Yes. The tables are available at www.unicode.org, and writing a tool
to take the tables, and turn them into a conversion engine is fairly
trivial. 

>  - there are good libraries, freely available, to handle wide
>characters -- at least utf-8 encoding of Unicode ...

Most OS's/compilers  have them...

>  - they work with yacc and lex (or, probably more important, flex and
>bison) and reasonably widely available C compilers (notably gcc)

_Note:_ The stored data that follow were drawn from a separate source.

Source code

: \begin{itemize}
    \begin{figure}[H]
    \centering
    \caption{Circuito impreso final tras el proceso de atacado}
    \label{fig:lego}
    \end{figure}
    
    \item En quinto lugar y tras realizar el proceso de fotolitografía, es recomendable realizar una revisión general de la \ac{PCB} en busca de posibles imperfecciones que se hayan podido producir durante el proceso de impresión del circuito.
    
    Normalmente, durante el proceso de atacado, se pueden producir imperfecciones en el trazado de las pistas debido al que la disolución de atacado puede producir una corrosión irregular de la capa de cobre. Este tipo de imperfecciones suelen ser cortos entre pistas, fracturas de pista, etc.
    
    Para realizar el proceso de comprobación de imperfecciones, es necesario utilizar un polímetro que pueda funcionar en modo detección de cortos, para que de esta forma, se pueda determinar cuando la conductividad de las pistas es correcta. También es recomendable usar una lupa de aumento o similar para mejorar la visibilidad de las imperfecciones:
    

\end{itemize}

This requires a little work, but not much. GCC can support wide
characters, though the input side of GCC (last time I looked) still
required more work to be truly I18N. The libraries from the GNU folk
do support wide characters.

>  - we can include a clear set of dos and donts for programmers to
>follow, so that those used to thinking of characters as seven-bit
>numbers can have a prayer of writing code that actually works with wide
>character sets.

If client and servers do content negotiation correctly, a 7 bit parser 
will never see wide data (except via numeric character references
etc. which can he handled in any way they wish). 

>- we can point people to sources of information and instruction.

The I18N pages at W3C are a reasonable starting point.

>  - we can specify a reasonably straightforward way to work with
>XML on systems that don't have system support for Unicode.  Current
>Java implementations may be worth emulating here; they seem to work
>very well with non-Unicode data despite the unbending fundamental
>principle that Java data and program source are all, always, Unicode,
>period.

Well. JAVA doesn't yet handle Japanese properly... nor do it's
localised input streams work properly...

>It isn't enough for internationalization to be *possible*; we need to
>say, crisply and clearly and *briefly*, what the requirements are and
>how to meet them.

Easy to do. If we stick to a single document character set, the all we
need to do is require (as the HTML I18N draft does) that all numeric
character references be resolved in the document character set, whuich
in practise *may* mean that an XML application just tosses data
outside the acceptable range of it's internal representation.

>markup -- well, SGML has *always* made it possible to use non-Latin-1
>characters, and HTML has not; at the same time, HTML has been relatively
>easy to implement, and SGML has not.  Which is supported by more
>software?  Which is used by more people?

This is not due to I18N problems, though they certainly play a role. I
would argue that other "features" are more to blame.

>As noted:  I'm in favor of i18n.  The best way to advance that cause,
>though, is to provide a simple spec that shows implementors how to
>support i18n.  Complexity of treatment, or even worse complexity of
>implementation, will not help the cause.  If we want XML to support
>i18n, we have to find ways to help implementors find their way through
>the attendant problems.

Once the core syntax is decided, I would be more than happy to define
the I18N features required. Actually, we could probably get Rick to
join in that effort as well, to our benefit.